SUPPLIED MATERIAL ::
|---|
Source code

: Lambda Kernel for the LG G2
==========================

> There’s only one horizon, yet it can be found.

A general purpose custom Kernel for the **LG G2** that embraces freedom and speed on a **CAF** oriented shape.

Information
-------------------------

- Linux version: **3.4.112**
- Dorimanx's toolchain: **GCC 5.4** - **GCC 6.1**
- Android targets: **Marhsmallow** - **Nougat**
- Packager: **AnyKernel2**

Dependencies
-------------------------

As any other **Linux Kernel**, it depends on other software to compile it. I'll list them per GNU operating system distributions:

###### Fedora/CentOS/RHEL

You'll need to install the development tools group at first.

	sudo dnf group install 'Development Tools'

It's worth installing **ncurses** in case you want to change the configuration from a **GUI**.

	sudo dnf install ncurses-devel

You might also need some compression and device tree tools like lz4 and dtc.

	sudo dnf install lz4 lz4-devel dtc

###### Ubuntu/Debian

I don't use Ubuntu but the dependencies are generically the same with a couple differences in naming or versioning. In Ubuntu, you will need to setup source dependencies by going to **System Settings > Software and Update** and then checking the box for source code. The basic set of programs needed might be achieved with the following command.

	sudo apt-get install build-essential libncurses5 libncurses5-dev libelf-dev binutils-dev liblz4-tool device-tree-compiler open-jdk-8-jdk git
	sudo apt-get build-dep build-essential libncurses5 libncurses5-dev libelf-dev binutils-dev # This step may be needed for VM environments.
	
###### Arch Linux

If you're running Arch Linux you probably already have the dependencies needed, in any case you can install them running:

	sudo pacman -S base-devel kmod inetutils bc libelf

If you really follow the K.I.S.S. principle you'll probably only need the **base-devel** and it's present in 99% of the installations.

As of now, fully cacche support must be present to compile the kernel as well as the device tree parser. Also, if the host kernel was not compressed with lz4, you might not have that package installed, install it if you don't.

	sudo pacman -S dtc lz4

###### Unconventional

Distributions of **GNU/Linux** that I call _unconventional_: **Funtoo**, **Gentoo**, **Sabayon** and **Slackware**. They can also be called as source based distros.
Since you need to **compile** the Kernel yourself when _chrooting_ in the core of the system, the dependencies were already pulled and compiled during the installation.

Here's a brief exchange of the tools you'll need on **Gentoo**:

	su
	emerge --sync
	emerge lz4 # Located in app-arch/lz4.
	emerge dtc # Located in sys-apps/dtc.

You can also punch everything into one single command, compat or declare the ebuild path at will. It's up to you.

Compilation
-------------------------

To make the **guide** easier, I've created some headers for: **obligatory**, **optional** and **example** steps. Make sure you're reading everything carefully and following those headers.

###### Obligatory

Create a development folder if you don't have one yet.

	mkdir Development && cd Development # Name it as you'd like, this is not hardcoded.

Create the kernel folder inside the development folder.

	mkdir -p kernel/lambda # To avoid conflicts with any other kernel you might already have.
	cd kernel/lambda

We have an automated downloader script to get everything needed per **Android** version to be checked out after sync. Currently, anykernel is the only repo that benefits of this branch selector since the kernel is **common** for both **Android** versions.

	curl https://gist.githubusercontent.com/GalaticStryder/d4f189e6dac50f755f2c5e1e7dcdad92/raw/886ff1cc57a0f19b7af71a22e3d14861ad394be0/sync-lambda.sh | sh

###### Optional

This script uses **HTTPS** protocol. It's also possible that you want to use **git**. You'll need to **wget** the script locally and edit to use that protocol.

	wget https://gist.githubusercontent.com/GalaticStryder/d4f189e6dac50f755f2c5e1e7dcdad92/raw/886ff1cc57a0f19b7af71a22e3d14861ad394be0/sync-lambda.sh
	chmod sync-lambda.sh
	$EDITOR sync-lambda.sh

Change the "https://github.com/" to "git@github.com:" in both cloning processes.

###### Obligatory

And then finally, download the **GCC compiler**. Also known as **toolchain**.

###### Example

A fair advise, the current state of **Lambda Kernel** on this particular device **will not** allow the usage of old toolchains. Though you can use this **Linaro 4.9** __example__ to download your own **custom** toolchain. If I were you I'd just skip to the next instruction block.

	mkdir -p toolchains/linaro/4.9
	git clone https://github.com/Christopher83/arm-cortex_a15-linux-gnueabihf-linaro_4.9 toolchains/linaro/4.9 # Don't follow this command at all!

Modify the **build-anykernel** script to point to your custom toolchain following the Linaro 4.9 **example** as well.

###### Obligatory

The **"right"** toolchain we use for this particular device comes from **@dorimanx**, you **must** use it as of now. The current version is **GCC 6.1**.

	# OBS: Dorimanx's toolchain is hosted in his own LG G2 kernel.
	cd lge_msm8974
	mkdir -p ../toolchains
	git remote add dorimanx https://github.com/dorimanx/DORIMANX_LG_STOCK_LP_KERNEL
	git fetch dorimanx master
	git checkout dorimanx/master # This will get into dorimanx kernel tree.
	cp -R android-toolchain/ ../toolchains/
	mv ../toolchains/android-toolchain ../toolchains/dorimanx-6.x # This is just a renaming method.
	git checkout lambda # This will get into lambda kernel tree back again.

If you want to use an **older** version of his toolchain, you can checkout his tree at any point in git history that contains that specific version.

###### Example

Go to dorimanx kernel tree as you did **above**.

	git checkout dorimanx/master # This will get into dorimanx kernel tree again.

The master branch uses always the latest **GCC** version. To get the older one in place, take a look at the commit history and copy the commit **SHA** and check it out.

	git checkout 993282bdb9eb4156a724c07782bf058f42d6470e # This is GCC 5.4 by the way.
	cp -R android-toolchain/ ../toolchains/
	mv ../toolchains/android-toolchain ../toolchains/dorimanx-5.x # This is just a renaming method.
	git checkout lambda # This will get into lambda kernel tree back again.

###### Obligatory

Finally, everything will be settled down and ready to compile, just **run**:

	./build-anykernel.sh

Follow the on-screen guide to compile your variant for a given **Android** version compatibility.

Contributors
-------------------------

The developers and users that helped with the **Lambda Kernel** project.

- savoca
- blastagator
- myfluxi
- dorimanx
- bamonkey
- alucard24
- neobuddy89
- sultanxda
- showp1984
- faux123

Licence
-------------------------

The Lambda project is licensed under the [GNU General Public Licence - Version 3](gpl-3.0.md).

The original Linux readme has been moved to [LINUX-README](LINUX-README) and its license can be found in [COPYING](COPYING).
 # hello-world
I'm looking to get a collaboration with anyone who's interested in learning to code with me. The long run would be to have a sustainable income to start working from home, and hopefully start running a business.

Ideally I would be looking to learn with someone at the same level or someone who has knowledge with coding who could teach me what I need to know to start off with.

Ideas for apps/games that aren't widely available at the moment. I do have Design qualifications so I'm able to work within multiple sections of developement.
|---|
Take the listing above and repeat exactly the lines from the one containing "Modify the **build-anykernel**" through the one containing "is **GCC 6.1**.", both included.

Modify the **build-anykernel** script to point to your custom toolchain following the Linaro 4.9 **example** as well.

###### Obligatory

The **"right"** toolchain we use for this particular device comes from **@dorimanx**, you **must** use it as of now. The current version is **GCC 6.1**.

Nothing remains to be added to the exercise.